The paper presents an interesting approach to produce graph embeddings of MIDI music files, and use those embeddings for tasks such as predicting genre or automatic metadata extraction. The entire paper is well written, easy to read and I appreciate the additional explanations which make the paper very accessible also to readers without a strong background in areas like graph embeddings or knowledge of MIDI files.

Introduction: The advantage of embeddings approaches to discover latent features in the data compared to the need to pre-select features in a feature engineering approach rounds up the contribution of the introduction.
This argumentation repeats itself in the Related Work section, also with unnecessary repetition (page 3, right column, lines 17-33). Consider to shorten the argumentation in the introduction which is based on others work, mentioning only the conclusions which you are following in your own work, and the detail of the work remains in the Related Work section.
Following the longer introduction, the Related Work section feels too brief. You focus on work with vectors (in machine or deep learning). Suggest to also add an overview on work on 'music knowledge graphs' since you also need to represent the MIDI files in a graph model before creating the embeddings. Constrast other's ontological decisions with yours (choice of properties, format of property values..)

In section 3, the bold face for Deep Walk is unnecessary. I would cover the MIDI2graph mapping first and then the approaches to graph embedding, as I can now justify my choice of embedding approach according to the structure and content of my graph (e.g. you could explain your reasons for the particular configuration of node2vec you report).

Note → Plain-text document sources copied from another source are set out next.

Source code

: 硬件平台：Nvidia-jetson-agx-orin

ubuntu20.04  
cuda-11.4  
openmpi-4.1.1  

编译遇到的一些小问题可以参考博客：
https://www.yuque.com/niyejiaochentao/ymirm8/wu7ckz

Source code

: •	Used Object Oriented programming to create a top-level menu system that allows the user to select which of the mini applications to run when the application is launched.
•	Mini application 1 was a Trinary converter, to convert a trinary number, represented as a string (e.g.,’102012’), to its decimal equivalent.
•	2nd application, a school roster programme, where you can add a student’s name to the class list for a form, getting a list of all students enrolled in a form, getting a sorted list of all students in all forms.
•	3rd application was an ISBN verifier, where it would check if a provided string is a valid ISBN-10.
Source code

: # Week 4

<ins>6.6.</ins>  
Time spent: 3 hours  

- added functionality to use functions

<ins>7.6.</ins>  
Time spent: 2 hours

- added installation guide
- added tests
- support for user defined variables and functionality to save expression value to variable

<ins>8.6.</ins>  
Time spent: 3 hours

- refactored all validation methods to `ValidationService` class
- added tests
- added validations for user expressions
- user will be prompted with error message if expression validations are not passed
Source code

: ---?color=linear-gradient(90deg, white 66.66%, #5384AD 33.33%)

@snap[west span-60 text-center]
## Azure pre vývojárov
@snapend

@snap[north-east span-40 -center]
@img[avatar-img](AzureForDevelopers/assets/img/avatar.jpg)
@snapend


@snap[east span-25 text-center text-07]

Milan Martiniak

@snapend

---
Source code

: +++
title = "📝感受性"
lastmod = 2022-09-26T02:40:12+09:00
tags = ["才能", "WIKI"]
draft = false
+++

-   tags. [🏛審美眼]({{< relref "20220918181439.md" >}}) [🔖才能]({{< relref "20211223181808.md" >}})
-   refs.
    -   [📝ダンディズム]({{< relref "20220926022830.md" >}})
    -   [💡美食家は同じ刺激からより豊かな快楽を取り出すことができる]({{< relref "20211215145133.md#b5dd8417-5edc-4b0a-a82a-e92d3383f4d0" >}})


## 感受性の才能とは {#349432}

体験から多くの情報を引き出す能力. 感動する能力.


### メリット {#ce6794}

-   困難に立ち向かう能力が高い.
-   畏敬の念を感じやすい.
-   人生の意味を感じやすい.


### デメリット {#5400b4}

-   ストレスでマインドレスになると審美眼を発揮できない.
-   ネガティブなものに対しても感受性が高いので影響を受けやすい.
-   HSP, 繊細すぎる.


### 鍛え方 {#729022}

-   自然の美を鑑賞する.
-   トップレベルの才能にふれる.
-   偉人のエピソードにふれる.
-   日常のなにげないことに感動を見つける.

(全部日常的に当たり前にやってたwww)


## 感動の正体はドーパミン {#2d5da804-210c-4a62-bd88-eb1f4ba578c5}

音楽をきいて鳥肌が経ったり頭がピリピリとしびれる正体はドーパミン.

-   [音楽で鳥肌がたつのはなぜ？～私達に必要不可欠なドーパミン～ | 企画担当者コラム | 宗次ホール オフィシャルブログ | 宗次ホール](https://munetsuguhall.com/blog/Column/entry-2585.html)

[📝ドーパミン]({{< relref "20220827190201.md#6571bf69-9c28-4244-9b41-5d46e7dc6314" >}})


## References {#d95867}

In section 4.2, I was not sure why you created an embedding vector for each node in the graph then excluded every vector generated for a node which was not a MIDI file. What is the difference to using only the nodes representing MIDI files as input to the vector computation?
The test set computation is admitted to be created by an "approach ... not commonly applied". Can you provide additional justification for why then this approach was chosen?
Section 5.2. Do you consider it a limitation that your metadata prediction experiment was limited to music from a single genre?
'The interlinking gives access to precise metadata' > how did you come to this conclusion?
p. 12 right column line 22: loose > lose (or lost)
'All those results should be analysed with a grain of salt, given the absence of balance between classes in the dataset.' - this could be better phrased as it reads like the whole experiment is questionable in terms of any useful findings. Either then the experiment needs to be repeated in a different form or you could phrase this in a more useful way, e.g. while encouraging, further tests are needed with datasets with a better balance between classes.
Section 5.3 introduces a much larger and mixed MIDI dataset, why wasn't this used for artist or instrument prediction?

In Section 6 the mention of temporal graphs makes sense for time-based media like an audio track. Also I am not sure if the current approach can work with fragments of the audio, i.e. find that a certain segment of a MIDI file is very similar in some way to some other segment (as opposed to a description of the entire MIDI file).
The availability of larger data sets would be ideal since deep learning approaches are supposed to be more effective at scale. Maybe crowdsourcing could be considered as a means to annotate a large data set such as the one mentioned (300k MIDI files). Finally, the only disappointment I can mention is that you emphasized at the beginning the value of embeddings for latent feature extraction but the rest of the work does not further consider this. Are there no plans to use MIDI2vec in this way?

The paper is worthy of publication though I would hope it can be revised to answer the questions that this review raises.

Review #2
Anonymous submitted on 22/Apr/2021
Major Revision
Review Comment:

This manuscript was submitted as 'full paper' and should be reviewed along the usual dimensions for research contributions which include (1) originality, (2) significance of the results, and (3) quality of writing.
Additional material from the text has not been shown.